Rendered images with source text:
-=-=-=-=-

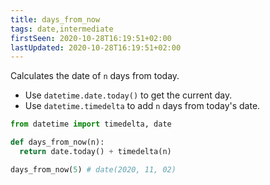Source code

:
 ```yaml
---
title: days_from_now
tags: date,intermediate
firstSeen: 2020-10-28T16:19:51+02:00
lastUpdated: 2020-10-28T16:19:51+02:00
---
```


Calculates the date of `n` days from today.

- Use `datetime.date.today()` to get the current day.
- Use `datetime.timedelta` to add `n` days from today's date.

```py
from datetime import timedelta, date

def days_from_now(n):
  return date.today() + timedelta(n)
```

```py
days_from_now(5) # date(2020, 11, 02)
```
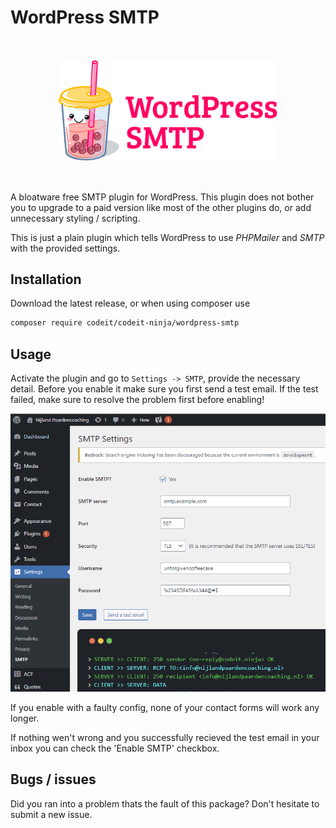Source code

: # WordPress SMTP
&nbsp;
<p align="center" style="margin: 1rem 0;">
    <img src="./assets/icon-new.png" width="350" />
</p>
&nbsp;

A bloatware free SMTP plugin for WordPress. This plugin does not bother you to upgrade to a paid version like most of the other plugins do, or add unnecessary styling / scripting.

This is just a plain plugin which tells WordPress to use *PHPMailer* and *SMTP* with the provided settings.

## Installation

Download the latest release, or when using composer use

```bash
composer require codeit/codeit-ninja/wordpress-smtp
```

## Usage

Activate the plugin and go to `Settings -> SMTP`, provide the necessary detail. Before you enable it make sure you first send a test email. If the test failed, make sure to resolve the problem first before enabling!

<p align="left">
    <img src="./assets/screenshot-2.png" width="650" />
</p>

If you enable with a faulty config, none of your contact forms will work any longer.

If nothing wen't wrong and you successfully recieved the test email in your inbox you can check the 'Enable SMTP' checkbox.

## Bugs / issues

Did you ran into a problem thats the fault of this package? Don't hesitate to submit a new issue.
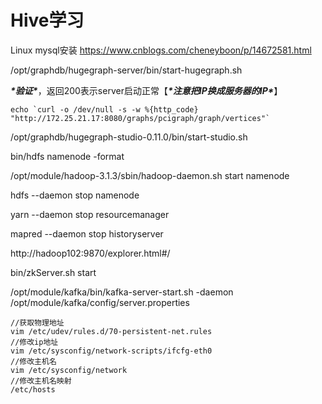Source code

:# Hive学习

Linux mysql安装 https://www.cnblogs.com/cheneyboon/p/14672581.html



/opt/graphdb/hugegraph-server/bin/start-hugegraph.sh

***\*验证\****，返回200表示server启动正常【***\*注意把IP换成服务器的IP\****】

	echo `curl -o /dev/null -s -w %{http_code} "http://172.25.21.17:8080/graphs/pcigraph/graph/vertices"`

/opt/graphdb/hugegraph-studio-0.11.0/bin/start-studio.sh



bin/hdfs namenode -format

/opt/module/hadoop-3.1.3/sbin/hadoop-daemon.sh start namenode

hdfs --daemon stop namenode

yarn --daemon stop resourcemanager

mapred --daemon stop historyserver

http://hadoop102:9870/explorer.html#/



bin/zkServer.sh start

/opt/module/kafka/bin/kafka-server-start.sh -daemon /opt/module/kafka/config/server.properties

```shell
//获取物理地址
vim /etc/udev/rules.d/70-persistent-net.rules
//修改ip地址
vim /etc/sysconfig/network-scripts/ifcfg-eth0
//修改主机名
vim /etc/sysconfig/network
//修改主机名映射
/etc/hosts
```



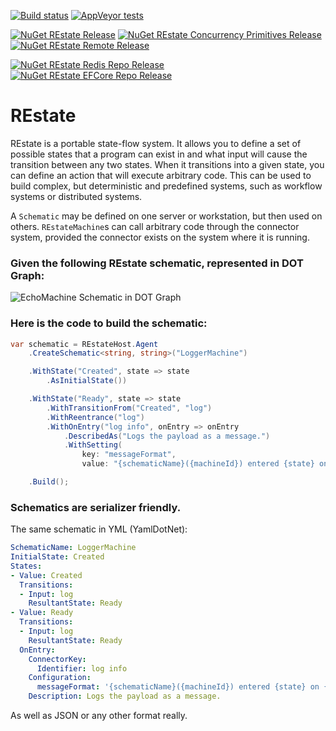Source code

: [![Build status](https://ci.appveyor.com/api/projects/status/8ql1gahqjxcl8nlx/branch/master?svg=true)](https://ci.appveyor.com/project/psibr/restate-wuhpb/branch/master)
[![AppVeyor tests](https://img.shields.io/appveyor/tests/psibr/restate-wuhpb.svg?logo=appveyor)](https://ci.appveyor.com/project/psibr/restate-wuhpb/build/tests)

[![NuGet REstate Release](https://img.shields.io/nuget/v/REstate.svg?label=REstate)](https://www.nuget.org/packages/REstate)
[![NuGet REstate Concurrency Primitives Release](https://img.shields.io/nuget/v/REstate.Concurrency.Primitives.svg?label=REstate.Concurrency.Primitives)](https://www.nuget.org/packages/REstate.Concurrency.Primitives)
[![NuGet REstate Remote Release](https://img.shields.io/nuget/v/REstate.Remote.svg?label=REstate.Remote)](https://www.nuget.org/packages/REstate.Remote)

[![NuGet REstate Redis Repo Release](https://img.shields.io/nuget/v/REstate.Engine.Repositories.Redis.svg?label=REstate.Engine.Repositories.Redis)](https://www.nuget.org/packages/REstate.Engine.Repositories.Redis)
[![NuGet REstate EFCore Repo Release](https://img.shields.io/nuget/v/REstate.Engine.Repositories.Redis.svg?label=REstate.Engine.Repositories.EntityFrameworkCore)](https://www.nuget.org/packages/REstate.Engine.Repositories.EntityFrameworkCore)

# REstate

REstate is a portable state-flow system. It allows you to define a set of possible states that a program can exist in and what input will cause the transition between any two states. When it transitions into a given state, you can define an action that will execute arbitrary code. This can be used to build complex, but deterministic and predefined systems, such as workflow systems or distributed systems.

A `Schematic` may be defined on one server or workstation, but then used on others. `REstateMachine`s can call arbitrary code through the connector system, provided the connector exists on the system where it is running.

### Given the following REstate schematic, represented in DOT Graph:

![EchoMachine Schematic in DOT Graph](https://github.com/psibr/REstate.Engine/blob/master/LoggerMachine-Diagram.svg)

### Here is the code to build the schematic:

```csharp
var schematic = REstateHost.Agent
    .CreateSchematic<string, string>("LoggerMachine")

    .WithState("Created", state => state
        .AsInitialState())

    .WithState("Ready", state => state
        .WithTransitionFrom("Created", "log")
        .WithReentrance("log")
        .WithOnEntry("log info", onEntry => onEntry
            .DescribedAs("Logs the payload as a message.")
            .WithSetting(
                key: "messageFormat", 
                value: "{schematicName}({machineId}) entered {state} on {input}. Message: {payload}")))

    .Build();
```

### Schematics are serializer friendly.

The same schematic in YML (YamlDotNet):

```yml
SchematicName: LoggerMachine
InitialState: Created
States:
- Value: Created
  Transitions:
  - Input: log
    ResultantState: Ready
- Value: Ready
  Transitions:
  - Input: log
    ResultantState: Ready
  OnEntry:
    ConnectorKey:
      Identifier: log info
    Configuration:
      messageFormat: '{schematicName}({machineId}) entered {state} on {input}. Message: {payload}'
    Description: Logs the payload as a message.

```
As well as JSON or any other format really.

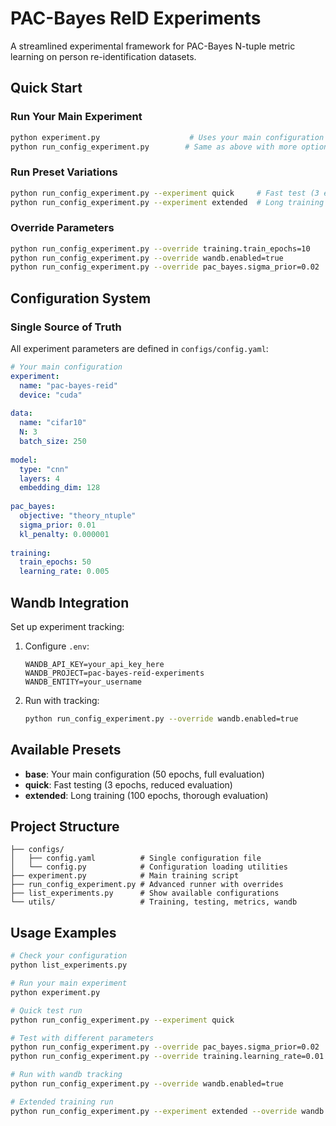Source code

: # PAC-Bayes ReID Experiments

A streamlined experimental framework for PAC-Bayes N-tuple metric learning on person re-identification datasets.

## Quick Start

### Run Your Main Experiment
```bash
python experiment.py                    # Uses your main configuration
python run_config_experiment.py        # Same as above with more options
```

### Run Preset Variations
```bash
python run_config_experiment.py --experiment quick     # Fast test (3 epochs)
python run_config_experiment.py --experiment extended  # Long training (100 epochs)
```

### Override Parameters
```bash
python run_config_experiment.py --override training.train_epochs=10
python run_config_experiment.py --override wandb.enabled=true
python run_config_experiment.py --override pac_bayes.sigma_prior=0.02
```

## Configuration System

### Single Source of Truth
All experiment parameters are defined in `configs/config.yaml`:

```yaml
# Your main configuration
experiment:
  name: "pac-bayes-reid"
  device: "cuda"
  
data:
  name: "cifar10"
  N: 3
  batch_size: 250
  
model:
  type: "cnn"
  layers: 4
  embedding_dim: 128
  
pac_bayes:
  objective: "theory_ntuple"
  sigma_prior: 0.01
  kl_penalty: 0.000001
  
training:
  train_epochs: 50
  learning_rate: 0.005
```

## Wandb Integration

Set up experiment tracking:

1. Configure `.env`:
   ```
   WANDB_API_KEY=your_api_key_here
   WANDB_PROJECT=pac-bayes-reid-experiments
   WANDB_ENTITY=your_username
   ```

2. Run with tracking:
   ```bash
   python run_config_experiment.py --override wandb.enabled=true
   ```

## Available Presets

- **base**: Your main configuration (50 epochs, full evaluation)
- **quick**: Fast testing (3 epochs, reduced evaluation)  
- **extended**: Long training (100 epochs, thorough evaluation)

## Project Structure

```
├── configs/
│   ├── config.yaml          # Single configuration file
│   └── config.py            # Configuration loading utilities
├── experiment.py            # Main training script
├── run_config_experiment.py # Advanced runner with overrides
├── list_experiments.py      # Show available configurations
└── utils/                   # Training, testing, metrics, wandb
```

## Usage Examples

```bash
# Check your configuration
python list_experiments.py

# Run your main experiment
python experiment.py

# Quick test run
python run_config_experiment.py --experiment quick

# Test with different parameters
python run_config_experiment.py --override pac_bayes.sigma_prior=0.02
python run_config_experiment.py --override training.learning_rate=0.01

# Run with wandb tracking
python run_config_experiment.py --override wandb.enabled=true

# Extended training run
python run_config_experiment.py --experiment extended --override wandb.enabled=true
```
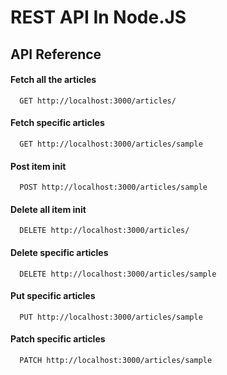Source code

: # REST API In Node.JS
## API Reference
#### Fetch all the articles
```
  GET http://localhost:3000/articles/
```
#### Fetch specific articles
```
  GET http://localhost:3000/articles/sample
```
#### Post item init
```
  POST http://localhost:3000/articles/sample
```
#### Delete all item init
```
  DELETE http://localhost:3000/articles/
```
#### Delete specific articles
```
  DELETE http://localhost:3000/articles/sample
```
#### Put specific articles
```
  PUT http://localhost:3000/articles/sample
```
#### Patch specific articles
```
  PATCH http://localhost:3000/articles/sample
```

-=-=-=-=-

Extract, word for word, each line from the top of the data down to and including the line with "## Installation"; skip the pictures.

_Solution_.
Source code

:
 ```yaml
---
title: days_from_now
tags: date,intermediate
firstSeen: 2020-10-28T16:19:51+02:00
lastUpdated: 2020-10-28T16:19:51+02:00
---
```


Calculates the date of `n` days from today.

- Use `datetime.date.today()` to get the current day.
- Use `datetime.timedelta` to add `n` days from today's date.

```py
from datetime import timedelta, date

def days_from_now(n):
  return date.today() + timedelta(n)
```

```py
days_from_now(5) # date(2020, 11, 02)
```
Source code

: # WordPress SMTP
&nbsp;
<p align="center" style="margin: 1rem 0;">
    <img src="./assets/icon-new.png" width="350" />
</p>
&nbsp;

A bloatware free SMTP plugin for WordPress. This plugin does not bother you to upgrade to a paid version like most of the other plugins do, or add unnecessary styling / scripting.

This is just a plain plugin which tells WordPress to use *PHPMailer* and *SMTP* with the provided settings.

## Installation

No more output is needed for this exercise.